U.S. Southern Command

Honduras gives us so many reasons to cry. The world’s worst murder rate. Grinding poverty. All those desperate, unaccompanied child migrants who poured into the U.S. last summer – and who just might come knocking on our border again this summer.

These days Honduras is giving us some good laughs, too. As in: I’m laughing so hard I’m crying, because the Honduran hilarity makes me nervous about the fate of the $1 billion the Obama Administration wants to send Honduras and Central America this year.

Consider Honduras' Supreme Court, which recently annulled the rule – Article 239 – that limited the country's presidents to one, four-year term.

Fine. A lot of Latin American countries are relaxing presidential re-election bans these days. But Article 239 was considered, at least until now, the sacrosanct core of Honduras’ 1982 Constitution – a shield against the kind of dictators who litter the country’s banana-republic past.

RELATED: As Central Americans Flee Their Countries, Their Leaders Take Refuge In Hypocrisy

It was so revered that if you wanted to witch-hunt people in Honduras you’d call them re-electionists instead of communists. In fact, Article 239 said that if presidents so much as mentioned to their spouses over breakfast that the constitution should be changed to allow a second term, they automatically forfeited the office.

And that’s why Honduras’ National Congress evoked the rule six years ago this month, during the shameless coup that ousted then President Manuel Zelaya.

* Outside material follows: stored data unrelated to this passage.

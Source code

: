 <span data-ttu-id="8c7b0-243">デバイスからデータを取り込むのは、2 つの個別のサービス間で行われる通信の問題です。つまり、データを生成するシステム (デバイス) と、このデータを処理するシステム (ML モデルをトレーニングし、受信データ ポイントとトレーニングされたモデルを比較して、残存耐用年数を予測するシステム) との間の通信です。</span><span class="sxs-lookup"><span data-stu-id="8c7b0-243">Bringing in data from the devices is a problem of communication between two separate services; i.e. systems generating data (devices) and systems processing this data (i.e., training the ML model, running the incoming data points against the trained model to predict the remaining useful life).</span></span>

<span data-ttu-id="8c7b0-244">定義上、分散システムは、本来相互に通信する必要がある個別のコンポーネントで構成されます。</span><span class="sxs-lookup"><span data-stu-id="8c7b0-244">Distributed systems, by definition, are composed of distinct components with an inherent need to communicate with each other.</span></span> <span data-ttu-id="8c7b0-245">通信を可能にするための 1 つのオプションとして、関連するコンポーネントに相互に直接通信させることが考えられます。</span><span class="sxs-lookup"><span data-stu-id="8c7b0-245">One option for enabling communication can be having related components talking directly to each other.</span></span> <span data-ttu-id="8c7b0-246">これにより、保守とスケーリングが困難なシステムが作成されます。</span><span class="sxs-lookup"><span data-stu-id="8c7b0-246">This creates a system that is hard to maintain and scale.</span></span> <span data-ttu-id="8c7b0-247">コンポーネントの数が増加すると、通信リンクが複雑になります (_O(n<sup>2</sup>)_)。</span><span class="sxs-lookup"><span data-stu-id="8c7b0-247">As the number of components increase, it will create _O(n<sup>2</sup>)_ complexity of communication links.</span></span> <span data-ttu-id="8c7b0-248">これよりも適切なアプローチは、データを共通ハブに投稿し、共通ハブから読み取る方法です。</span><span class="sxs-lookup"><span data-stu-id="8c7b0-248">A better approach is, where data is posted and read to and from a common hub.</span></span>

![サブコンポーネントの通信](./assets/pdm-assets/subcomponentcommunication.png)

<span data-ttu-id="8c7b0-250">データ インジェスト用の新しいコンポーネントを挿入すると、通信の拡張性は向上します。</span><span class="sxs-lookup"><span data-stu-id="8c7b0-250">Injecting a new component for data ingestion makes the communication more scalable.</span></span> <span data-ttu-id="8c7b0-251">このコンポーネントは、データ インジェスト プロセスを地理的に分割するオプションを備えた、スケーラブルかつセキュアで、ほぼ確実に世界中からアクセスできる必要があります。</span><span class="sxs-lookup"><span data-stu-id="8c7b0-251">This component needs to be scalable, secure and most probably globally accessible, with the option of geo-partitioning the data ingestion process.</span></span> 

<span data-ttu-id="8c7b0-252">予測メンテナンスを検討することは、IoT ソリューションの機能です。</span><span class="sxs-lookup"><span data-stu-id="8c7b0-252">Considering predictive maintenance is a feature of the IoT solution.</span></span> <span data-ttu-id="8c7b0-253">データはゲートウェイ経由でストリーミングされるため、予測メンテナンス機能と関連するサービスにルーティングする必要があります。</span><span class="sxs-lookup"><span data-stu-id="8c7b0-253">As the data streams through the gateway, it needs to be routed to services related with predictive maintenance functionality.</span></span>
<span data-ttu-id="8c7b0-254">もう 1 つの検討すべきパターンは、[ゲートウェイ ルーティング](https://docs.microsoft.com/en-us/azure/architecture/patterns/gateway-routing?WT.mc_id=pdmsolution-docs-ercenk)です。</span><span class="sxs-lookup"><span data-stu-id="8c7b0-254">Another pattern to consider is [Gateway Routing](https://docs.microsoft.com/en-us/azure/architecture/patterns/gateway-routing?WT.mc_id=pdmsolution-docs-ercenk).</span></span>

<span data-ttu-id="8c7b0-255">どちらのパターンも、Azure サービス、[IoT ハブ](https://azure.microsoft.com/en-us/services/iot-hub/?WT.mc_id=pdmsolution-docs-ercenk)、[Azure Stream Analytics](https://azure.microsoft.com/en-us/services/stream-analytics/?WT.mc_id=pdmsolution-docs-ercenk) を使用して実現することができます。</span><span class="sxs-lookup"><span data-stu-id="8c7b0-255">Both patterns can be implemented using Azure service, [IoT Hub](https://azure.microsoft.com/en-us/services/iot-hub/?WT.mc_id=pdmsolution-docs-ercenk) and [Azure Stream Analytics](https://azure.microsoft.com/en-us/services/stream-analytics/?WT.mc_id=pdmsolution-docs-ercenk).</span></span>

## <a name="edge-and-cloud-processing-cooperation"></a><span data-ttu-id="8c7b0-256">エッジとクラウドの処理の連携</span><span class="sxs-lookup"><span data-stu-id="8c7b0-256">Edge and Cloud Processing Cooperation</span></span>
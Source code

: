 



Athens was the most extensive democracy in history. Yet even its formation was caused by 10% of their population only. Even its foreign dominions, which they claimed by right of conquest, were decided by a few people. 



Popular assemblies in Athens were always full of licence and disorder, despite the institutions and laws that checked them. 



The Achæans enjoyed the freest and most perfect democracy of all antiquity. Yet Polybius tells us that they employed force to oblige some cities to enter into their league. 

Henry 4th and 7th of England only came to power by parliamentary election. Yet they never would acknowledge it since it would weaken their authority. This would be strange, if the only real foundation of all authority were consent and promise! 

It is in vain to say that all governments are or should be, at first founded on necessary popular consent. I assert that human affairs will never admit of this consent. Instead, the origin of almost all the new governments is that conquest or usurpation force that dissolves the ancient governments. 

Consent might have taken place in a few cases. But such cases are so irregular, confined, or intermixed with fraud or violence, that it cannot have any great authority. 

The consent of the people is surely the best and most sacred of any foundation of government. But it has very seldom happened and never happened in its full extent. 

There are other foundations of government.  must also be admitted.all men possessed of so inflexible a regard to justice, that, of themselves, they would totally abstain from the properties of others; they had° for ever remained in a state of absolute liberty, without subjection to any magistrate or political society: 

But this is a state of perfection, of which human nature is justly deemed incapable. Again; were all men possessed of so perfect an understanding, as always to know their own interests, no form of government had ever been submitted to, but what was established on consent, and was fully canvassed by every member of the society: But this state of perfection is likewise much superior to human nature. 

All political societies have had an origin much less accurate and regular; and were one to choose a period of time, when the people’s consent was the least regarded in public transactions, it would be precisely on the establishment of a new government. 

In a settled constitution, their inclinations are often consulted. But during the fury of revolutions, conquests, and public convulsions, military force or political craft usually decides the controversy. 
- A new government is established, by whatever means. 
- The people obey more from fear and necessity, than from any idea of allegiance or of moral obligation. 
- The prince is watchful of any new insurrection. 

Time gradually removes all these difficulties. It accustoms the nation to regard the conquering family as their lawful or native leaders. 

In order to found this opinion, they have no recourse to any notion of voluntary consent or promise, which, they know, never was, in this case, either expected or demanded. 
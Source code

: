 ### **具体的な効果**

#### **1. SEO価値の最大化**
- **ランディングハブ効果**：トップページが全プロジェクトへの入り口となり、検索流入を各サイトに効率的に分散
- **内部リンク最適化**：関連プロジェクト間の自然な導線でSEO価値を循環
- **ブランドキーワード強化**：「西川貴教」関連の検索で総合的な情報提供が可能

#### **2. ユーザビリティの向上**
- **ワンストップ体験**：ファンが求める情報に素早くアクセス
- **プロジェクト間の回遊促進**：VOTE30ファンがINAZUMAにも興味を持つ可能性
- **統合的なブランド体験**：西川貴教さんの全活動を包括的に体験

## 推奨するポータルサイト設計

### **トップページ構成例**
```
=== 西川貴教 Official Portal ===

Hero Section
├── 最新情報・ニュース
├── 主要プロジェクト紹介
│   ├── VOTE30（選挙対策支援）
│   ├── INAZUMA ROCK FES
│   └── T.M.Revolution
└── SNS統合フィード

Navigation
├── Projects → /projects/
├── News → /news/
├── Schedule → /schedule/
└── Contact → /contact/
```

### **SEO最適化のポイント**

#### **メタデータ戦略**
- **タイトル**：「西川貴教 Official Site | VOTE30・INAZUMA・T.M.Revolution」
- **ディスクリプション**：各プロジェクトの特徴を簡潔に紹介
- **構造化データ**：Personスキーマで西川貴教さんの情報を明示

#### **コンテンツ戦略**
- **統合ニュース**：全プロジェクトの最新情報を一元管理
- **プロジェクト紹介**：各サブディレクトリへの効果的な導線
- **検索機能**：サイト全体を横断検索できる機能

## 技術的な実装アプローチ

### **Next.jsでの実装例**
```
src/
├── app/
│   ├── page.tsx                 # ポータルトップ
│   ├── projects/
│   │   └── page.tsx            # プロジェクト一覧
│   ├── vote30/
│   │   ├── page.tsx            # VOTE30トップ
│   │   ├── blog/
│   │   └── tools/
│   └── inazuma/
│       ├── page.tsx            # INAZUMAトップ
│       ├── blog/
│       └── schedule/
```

Under pressure from Honduras’ conservative oligarchy, the legislature decided Zelaya was too liberal and had to go. So it slapped him with a 239.

Just one problem: The charge was bogus. Zelaya could certainly be accused of dopey demagoguery, but he hadn’t proposed presidential re-election.

No matter. Congress summarily threw him out of office and the military flew him out of the country in his pajamas.

There's still a very weak attachment to constitutionalism in Honduras. This just further erodes and undermines the democratic order there. -David Landau

Exactly the kind of thing Honduras used to do back in its banana-republic days.

But the coup-mongers insisted, with straight faces, that they’d preserved Honduran democracy because they’d protected the Constitution.

Which makes the Supreme Court’s decision now to trash 239 such a farce.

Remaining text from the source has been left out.